2. A caridade como vida na fé

Toda a vida cristã consiste em responder ao amor de Deus. A primeira resposta é precisamente a fé como acolhimento, cheio de admiração e gratidão, de uma iniciativa divina inaudita que nos precede e solicita; e o “sim” da fé assinala o início de uma luminosa história de amizade com o Senhor, que enche e dá sentido pleno a toda a nossa vida. Mas Deus não se contenta com o nosso acolhimento do seu amor gratuito; não Se limita a amar-nos, mas quer atrair-nos a Si, transformar-nos de modo tão profundo que nos leve a dizer, como São Paulo: Já não sou eu que vivo, é Cristo que vive em mim (cf. Gl 2, 20).

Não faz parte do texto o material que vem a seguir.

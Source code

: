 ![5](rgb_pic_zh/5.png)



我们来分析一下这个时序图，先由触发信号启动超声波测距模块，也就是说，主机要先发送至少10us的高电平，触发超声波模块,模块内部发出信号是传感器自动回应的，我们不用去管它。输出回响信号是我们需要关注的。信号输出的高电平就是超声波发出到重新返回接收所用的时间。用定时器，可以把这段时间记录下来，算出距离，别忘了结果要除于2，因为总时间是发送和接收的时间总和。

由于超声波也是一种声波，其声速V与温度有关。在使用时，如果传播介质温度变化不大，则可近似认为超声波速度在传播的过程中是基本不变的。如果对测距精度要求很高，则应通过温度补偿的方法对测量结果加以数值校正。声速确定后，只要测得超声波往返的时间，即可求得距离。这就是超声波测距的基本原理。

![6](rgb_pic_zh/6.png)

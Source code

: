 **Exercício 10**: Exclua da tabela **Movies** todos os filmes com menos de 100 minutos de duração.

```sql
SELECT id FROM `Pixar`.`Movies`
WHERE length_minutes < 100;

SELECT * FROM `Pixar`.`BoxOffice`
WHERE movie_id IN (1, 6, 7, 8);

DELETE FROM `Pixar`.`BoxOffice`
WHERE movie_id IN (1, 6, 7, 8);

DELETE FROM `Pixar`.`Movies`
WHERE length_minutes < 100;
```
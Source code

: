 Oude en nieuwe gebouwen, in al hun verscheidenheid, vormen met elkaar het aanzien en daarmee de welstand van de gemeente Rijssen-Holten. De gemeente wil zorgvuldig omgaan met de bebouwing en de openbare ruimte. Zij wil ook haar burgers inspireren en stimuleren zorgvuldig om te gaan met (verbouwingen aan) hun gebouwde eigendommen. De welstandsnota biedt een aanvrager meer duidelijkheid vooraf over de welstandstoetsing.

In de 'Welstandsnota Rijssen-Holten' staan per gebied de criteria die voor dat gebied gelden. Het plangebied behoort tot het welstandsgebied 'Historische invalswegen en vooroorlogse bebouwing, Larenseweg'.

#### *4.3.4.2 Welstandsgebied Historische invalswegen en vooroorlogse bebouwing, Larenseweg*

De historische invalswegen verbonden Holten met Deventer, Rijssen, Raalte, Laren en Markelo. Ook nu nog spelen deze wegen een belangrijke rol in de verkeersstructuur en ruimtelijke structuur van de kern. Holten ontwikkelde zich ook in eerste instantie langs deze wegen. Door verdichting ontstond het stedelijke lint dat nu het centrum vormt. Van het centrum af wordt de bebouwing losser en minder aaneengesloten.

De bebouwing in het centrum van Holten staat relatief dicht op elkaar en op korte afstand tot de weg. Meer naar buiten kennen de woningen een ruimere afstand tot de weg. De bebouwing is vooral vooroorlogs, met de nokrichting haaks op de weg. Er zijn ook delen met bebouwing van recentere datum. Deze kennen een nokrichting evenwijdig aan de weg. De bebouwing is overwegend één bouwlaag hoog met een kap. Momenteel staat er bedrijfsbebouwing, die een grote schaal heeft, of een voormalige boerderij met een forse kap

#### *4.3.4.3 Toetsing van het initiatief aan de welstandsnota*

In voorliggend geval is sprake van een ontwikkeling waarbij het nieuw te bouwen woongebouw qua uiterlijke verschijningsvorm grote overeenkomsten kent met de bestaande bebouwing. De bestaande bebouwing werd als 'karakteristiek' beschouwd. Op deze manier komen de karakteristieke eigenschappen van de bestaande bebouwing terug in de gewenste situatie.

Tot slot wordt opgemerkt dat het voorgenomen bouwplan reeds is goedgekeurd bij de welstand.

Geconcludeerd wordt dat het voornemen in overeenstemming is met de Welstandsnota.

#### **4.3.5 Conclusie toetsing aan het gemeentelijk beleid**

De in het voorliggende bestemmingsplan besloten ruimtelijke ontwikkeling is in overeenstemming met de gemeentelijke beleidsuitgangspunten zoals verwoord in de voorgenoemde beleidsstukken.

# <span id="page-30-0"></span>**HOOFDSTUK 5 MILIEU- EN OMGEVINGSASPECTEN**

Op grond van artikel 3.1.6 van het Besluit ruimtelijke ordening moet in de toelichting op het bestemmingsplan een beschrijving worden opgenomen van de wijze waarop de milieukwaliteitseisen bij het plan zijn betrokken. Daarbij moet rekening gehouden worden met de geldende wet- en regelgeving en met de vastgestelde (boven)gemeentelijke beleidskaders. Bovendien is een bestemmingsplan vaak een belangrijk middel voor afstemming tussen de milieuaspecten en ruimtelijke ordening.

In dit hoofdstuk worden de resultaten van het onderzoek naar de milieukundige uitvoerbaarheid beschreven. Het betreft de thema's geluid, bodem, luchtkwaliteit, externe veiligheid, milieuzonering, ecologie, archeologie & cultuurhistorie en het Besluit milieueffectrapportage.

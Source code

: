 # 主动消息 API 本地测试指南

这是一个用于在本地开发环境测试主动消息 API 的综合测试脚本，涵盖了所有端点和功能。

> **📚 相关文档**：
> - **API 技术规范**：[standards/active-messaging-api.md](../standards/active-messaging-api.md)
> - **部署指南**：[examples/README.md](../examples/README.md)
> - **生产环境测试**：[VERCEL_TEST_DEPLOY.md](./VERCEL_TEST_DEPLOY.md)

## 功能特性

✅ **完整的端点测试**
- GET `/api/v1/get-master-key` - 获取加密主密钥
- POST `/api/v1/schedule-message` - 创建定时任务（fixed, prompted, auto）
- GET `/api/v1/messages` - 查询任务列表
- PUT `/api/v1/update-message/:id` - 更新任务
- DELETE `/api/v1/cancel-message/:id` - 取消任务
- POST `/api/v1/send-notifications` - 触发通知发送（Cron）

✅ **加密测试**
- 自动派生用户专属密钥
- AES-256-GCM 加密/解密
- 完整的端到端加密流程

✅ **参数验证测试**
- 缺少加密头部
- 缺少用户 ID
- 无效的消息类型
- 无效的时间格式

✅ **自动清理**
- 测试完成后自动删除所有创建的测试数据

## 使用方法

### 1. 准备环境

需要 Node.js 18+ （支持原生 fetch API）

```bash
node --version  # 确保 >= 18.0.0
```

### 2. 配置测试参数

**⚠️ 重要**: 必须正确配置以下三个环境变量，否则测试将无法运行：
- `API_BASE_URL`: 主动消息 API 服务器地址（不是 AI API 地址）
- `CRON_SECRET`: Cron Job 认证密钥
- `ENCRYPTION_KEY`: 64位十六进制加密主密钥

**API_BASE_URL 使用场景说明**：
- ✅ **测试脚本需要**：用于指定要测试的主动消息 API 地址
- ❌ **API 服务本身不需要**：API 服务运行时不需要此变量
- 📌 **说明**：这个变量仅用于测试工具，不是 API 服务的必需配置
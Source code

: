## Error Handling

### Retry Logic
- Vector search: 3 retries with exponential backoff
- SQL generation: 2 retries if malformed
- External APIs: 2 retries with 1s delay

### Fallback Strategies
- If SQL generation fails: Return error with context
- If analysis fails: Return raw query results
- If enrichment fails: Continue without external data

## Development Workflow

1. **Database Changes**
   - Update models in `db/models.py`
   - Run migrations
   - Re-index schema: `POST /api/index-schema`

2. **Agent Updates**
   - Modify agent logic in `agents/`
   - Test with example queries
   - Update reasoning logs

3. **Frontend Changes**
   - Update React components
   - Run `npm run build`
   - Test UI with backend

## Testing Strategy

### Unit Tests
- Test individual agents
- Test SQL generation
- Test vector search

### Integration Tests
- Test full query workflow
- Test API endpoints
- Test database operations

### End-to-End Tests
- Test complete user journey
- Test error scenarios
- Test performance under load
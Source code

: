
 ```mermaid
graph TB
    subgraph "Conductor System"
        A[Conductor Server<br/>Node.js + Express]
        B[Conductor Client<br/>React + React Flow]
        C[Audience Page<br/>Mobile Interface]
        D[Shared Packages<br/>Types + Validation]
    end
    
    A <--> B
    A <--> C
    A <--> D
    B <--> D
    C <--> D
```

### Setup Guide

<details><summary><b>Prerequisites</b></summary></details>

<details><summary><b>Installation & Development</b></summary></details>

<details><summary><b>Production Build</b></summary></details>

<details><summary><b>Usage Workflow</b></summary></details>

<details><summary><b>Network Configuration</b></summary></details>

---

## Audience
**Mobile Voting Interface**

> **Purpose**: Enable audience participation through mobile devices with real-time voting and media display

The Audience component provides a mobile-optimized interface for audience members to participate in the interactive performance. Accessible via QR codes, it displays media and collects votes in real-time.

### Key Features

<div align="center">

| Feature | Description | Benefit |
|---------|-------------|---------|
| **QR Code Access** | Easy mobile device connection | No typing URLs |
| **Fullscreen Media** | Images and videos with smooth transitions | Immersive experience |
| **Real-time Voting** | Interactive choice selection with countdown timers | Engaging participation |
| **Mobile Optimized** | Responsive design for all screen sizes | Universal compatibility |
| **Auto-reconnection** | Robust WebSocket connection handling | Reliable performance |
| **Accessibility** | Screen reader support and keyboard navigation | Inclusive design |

Quando damos espaço ao amor de Deus, tornamo-nos semelhantes a Ele, participantes da sua própria caridade. Abrirmo-nos ao seu amor significa deixar que Ele viva em nós e nos leve a amar com Ele, n’Ele e como Ele; só então a nossa fé se torna verdadeiramente uma “fé que atua pelo amor” (Gl 5, 6) e Ele vem habitar em nós (cf. 1 Jo 4, 12).

A fé é conhecer a verdade e aderir a ela (cf. 1 Tm 2, 4); a caridade é “caminhar” na verdade (cf. Ef 4, 15). Pela fé, entra-se na amizade com o Senhor; pela caridade, vive-se e cultiva-se esta amizade (cf. Jo 15, 14-15). A fé faz-nos acolher o mandamento do nosso Mestre e Senhor; a caridade dá-nos a felicidade de pô-lo em prática (cf. Jo 13, 13-17). Na fé, somos gerados como filhos de Deus (cf. Jo 1, 12-13); a caridade faz-nos perseverar na filiação divina de modo concreto, produzindo o fruto do Espírito Santo (cf. Gl 5, 22). A fé faz-nos reconhecer os dons que o Deus bom e generoso nos confia; a caridade fá-los frutificar (cf. Mt 25, 14-30).

3. O entrelaçamento indissolúvel de fé e caridade

À luz de quanto foi dito, torna-se claro que nunca podemos separar e menos ainda contrapor fé e caridade. Estas duas virtudes teologais estão intimamente unidas, e seria errado ver entre elas um contraste ou uma “dialética”. Na realidade, se, por um lado, é redutiva a posição de quem acentua de tal maneira o caráter prioritário e decisivo da fé que acaba por subestimar ou quase desprezar as obras concretas da caridade reduzindo-a a um genérico humanitarismo, por outro é igualmente redutivo defender uma exagerada supremacia da caridade e sua operatividade, pensando que as obras substituem a fé. Para uma vida espiritual sã, é necessário evitar tanto o fideísmo como o ativismo moralista.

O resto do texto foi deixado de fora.